Smile. (have i used that before?)
I went to lunch with one of the staff from church today. I was kind of open with the fact that I feel uncomfortable with all the attention I get when I make a video that plays in church.
I’ve been reading a book called “The Silence of Adam” and one of the main points it’s brought up so far is that we focus too much on our skills, our talents, and not enough on our character. We praise people for what they do, music or business, and not for the strength or deepness of their relationship with God (which builds character). I think, partly, that’s what makes me uncomfortable with receiving people’s “praise” at church — I start to believe it. It becomes who I am, my videos or what God is doing through me, as opposed to the character he is building in me. Hearing it over and over how good my video was, how it touched them, goes to my head.

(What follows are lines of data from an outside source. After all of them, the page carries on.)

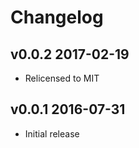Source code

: # Changelog

## v0.0.2 2017-02-19

  * Relicensed to MIT

## v0.0.1 2016-07-31

  * Initial release
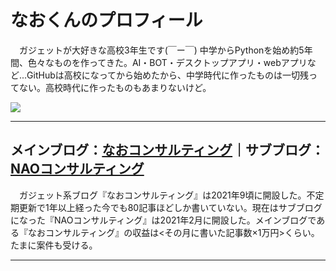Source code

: # なおくんのプロフィール

　ガジェットが大好きな高校3年生です(￣ー￣) 中学からPythonを始め約5年間、色々なものを作ってきた。AI・BOT・デスクトップアプリ・webアプリなど...GitHubは高校になってから始めたから、中学時代に作ったものは一切残ってない。高校時代に作ったものもあまりないけど。
 
![](https://img.shields.io/twitter/follow/nao_consulting?style=social)
___
## メインブログ：[なおコンサルティング](https://nao-consulting.net/)｜サブブログ：[NAOコンサルティング](https://note.com/naokun_gadget)

　ガジェット系ブログ『なおコンサルティング』は2021年9頃に開設した。不定期更新で1年以上経った今でも80記事ほどしか書いていない。現在はサブブログになった『NAOコンサルティング』は2021年2月に開設した。メインブログである『なおコンサルティング』の収益は<その月に書いた記事数×1万円>くらい。たまに案件も受ける。
___
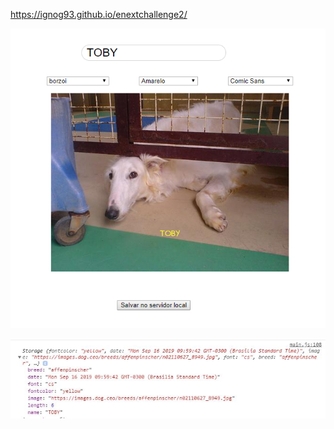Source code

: https://ignog93.github.io/enextchallenge2/

![Page Screenshot](https://github.com/IgNog93/enextchallenge2/blob/master/image/screenshot.jpg)

![Page Screenshot](https://github.com/IgNog93/enextchallenge2/blob/master/image/screenshot2.jpg)
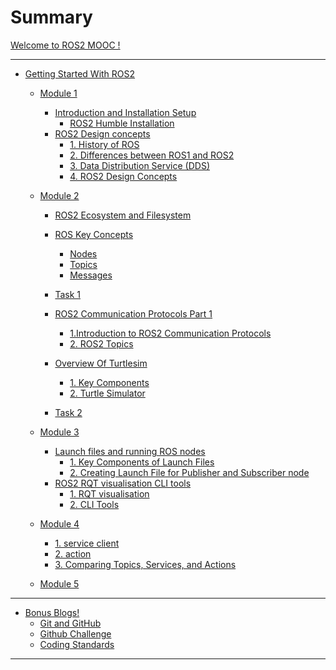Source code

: # Summary

[Welcome to ROS2 MOOC !](welcome.md)

---

- [Getting Started With ROS2](GSWR2/GSWR2_welcome.md)
  - [Module 1](GSWR2/module1/installation_instruction/intro_install.md)
    - [Introduction and Installation Setup](GSWR2/module1/installation_instruction/intro_install.md)
      - [ROS2 Humble Installation](GSWR2/module1/installation_instruction/humble_installation.md)
    - [ROS2 Design concepts](GSWR2/module1/ros2_design_concepts/ros2_design_concepts.md)
      - [1. History of ROS](GSWR2/module1/ros2_design_concepts/history_of_ros.md)
      - [2. Differences between ROS1 and ROS2](GSWR2/module1/ros2_design_concepts/diff_ros_1_and_2.md)
      - [3. Data Distribution Service (DDS)](GSWR2/module1/ros2_design_concepts/dds.md)
      - [4. ROS2 Design Concepts](GSWR2/module1/ros2_design_concepts/design_concepts.md)

  - [Module 2](GSWR2/module2/ros2_ecosystem_filesystem/ros2_ecosystem_filesystem.md)
    
    - [ROS2 Ecosystem and Filesystem](GSWR2/module2/ros2_ecosystem_filesystem/ros2_ecosystem_filesystem.md)
    - [ROS Key Concepts](GSWR2/module2/key_concepts/key_concepts_of_ros2.md)
      - [Nodes](GSWR2/module2/key_concepts/nodes.md)
      - [Topics](GSWR2/module2/key_concepts/topics.md)
      - [Messages](GSWR2/module2/key_concepts/messages.md)
    - [Task 1](GSWR2/module2/task/task1.md)
    - [ROS2 Communication Protocols Part 1](GSWR2/module2/communication_protocols_part1/intro.md)
      - [1.Introduction to ROS2 Communication Protocols](GSWR2/module2/communication_protocols_part1/ros2_communication_overview.md)
      - [2. ROS2 Topics](GSWR2/module2/communication_protocols_part1/ros2_topics.md)
   
    - [Overview Of Turtlesim](GSWR2/module2/turtlesim_part1/turtlesim_part1.md)
      - [1. Key Components](GSWR2/module2/turtlesim_part1/1_key_components.md)
      - [2. Turtle Simulator](GSWR2/module2/turtlesim_part1/2_turtle_simulator.md)
    - [Task 2](GSWR2/module2/task/task2.md)

  - [Module 3](GSWR2/module3/ros2_launch_files_running_ros_nodes/ros2_launch_files_running_ros_nodes.md) 
    - [Launch files and running ROS nodes](GSWR2/module3/ros2_launch_files_running_ros_nodes/ros2_launch_files_running_ros_nodes.md)
      - [1. Key Components of Launch Files](GSWR2/module3/ros2_launch_files_running_ros_nodes/2_launch_files.md)
      - [2. Creating Launch File for Publisher and Subscriber node](GSWR2/module3/ros2_launch_files_running_ros_nodes/2_1_launchfile_pubsub.md)
    - [ROS2 RQT visualisation CLI tools](GSWR2/module3/ros2_RQT_visualisation_CLI_tools/ros2_RQT_visualisation_CLI_tools.md)
      - [1. RQT visualisation](GSWR2/module3/ros2_RQT_visualisation_CLI_tools/1_RQT_visualisation.md)
      - [2. CLI Tools](GSWR2/module3/ros2_RQT_visualisation_CLI_tools/2_CLI_tool.md)


  - [Module 4](GSWR2/module4/communication_protocols_part2/ros2_comm_proto.md) 
      - [1. service client](GSWR2/module4/communication_protocols_part2/ros2_services.md)
      - [2. action](GSWR2/module4/communication_protocols_part2/ros2_actions.md)
      - [3. Comparing Topics, Services, and Actions](GSWR2/module4/communication_protocols_part2/ros2_comm_compare.md)

  
  - [Module 5](GSWR2/module3/ros2_launch_files_running_ros_nodes/ros2_launch_files_running_ros_nodes.md) 


<!-- - [ROS2 Communication Protocols](GSWR2/ros2_comm_proto/ros2_comm_proto.md)
    - [1. Introduction to ROS2 Communication Protocols](GSWR2/ros2_comm_proto/intro_to_comm_proto.md)
    - [2. ROS2 Services](GSWR2/ros2_comm_proto/ros2_services.md)
    - [3. ROS2 Actions](GSWR2/ros2_comm_proto/ros2_actions.md)
    - [4. Comparing Topics, Services, and Actions](GSWR2/ros2_comm_proto/ros2_comm_compare.md)
    - [5. Hands-on Project](GSWR2/ros2_comm_proto/ros2_comm_proj.md)
  
 -->


  <!-- - [Overview Of Turtlesim](GSWR2/ros2_overview_of_turtlesim/ros2_overview_of_turtlesim.md)
    - [1. Key Components](GSWR2/ros2_overview_of_turtlesim/1_key_components.md)
    - [2. Turtle Simulator](GSWR2/ros2_overview_of_turtlesim/2_turtle_simulator.md)
    - [3. Creating a Second Turtle](GSWR2/ros2_overview_of_turtlesim/3_creating_second_turtle.md)
    - [4. Controlling a 2D Turtle with Twist Messages](GSWR2/ros2_overview_of_turtlesim/4_controlling_2D_turtle_twist_messages.md)  -->

---

- [Bonus Blogs!]()
  - [Git and GitHub](bonus_blogs/git_github.md)
  - [Github Challenge](bonus_blogs/github_challenge.md)
  - [Coding Standards](bonus_blogs/coding_std.md)

---
<!--

- [Live Session 1 - Task](live_session1.md)

---
-->

<!-- - [Changelog](CHANGELOG.md) -->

It’s gotten to the point where I dread being told by someone that they liked my video. I’m in a season of sin-management with this, where I don’t want to sin (by humanly enjoying their praise) and so I…don’t even know. I don’t know how to take it.
One of the things from the book is being more interested in Christ than in ourselves. I have to admit, with videos I probably am more into myself. It’s more about where my mind is directed toward as I receive complements.
James, the guy I went to lunch with, had a lot of good things to say. We’re alike in that we both receive a lot of attention for what we do at the church (he’s the funny guy, one of the hosts of church events). He said, “it’s not about thinking less of yourself, but thinking about yourself less.”
I’m happy because I’ve also made a friend in another young church-worker. His name is John King. At the church he leads at he gets a lot of attention too. He’s 22. We get along. We saw “Indiana Jones” last night. So Good! I like being open. God gave me a gift in him, I think. I like him a lot.
Jon
I really think you’re sometimes too hard on yourself.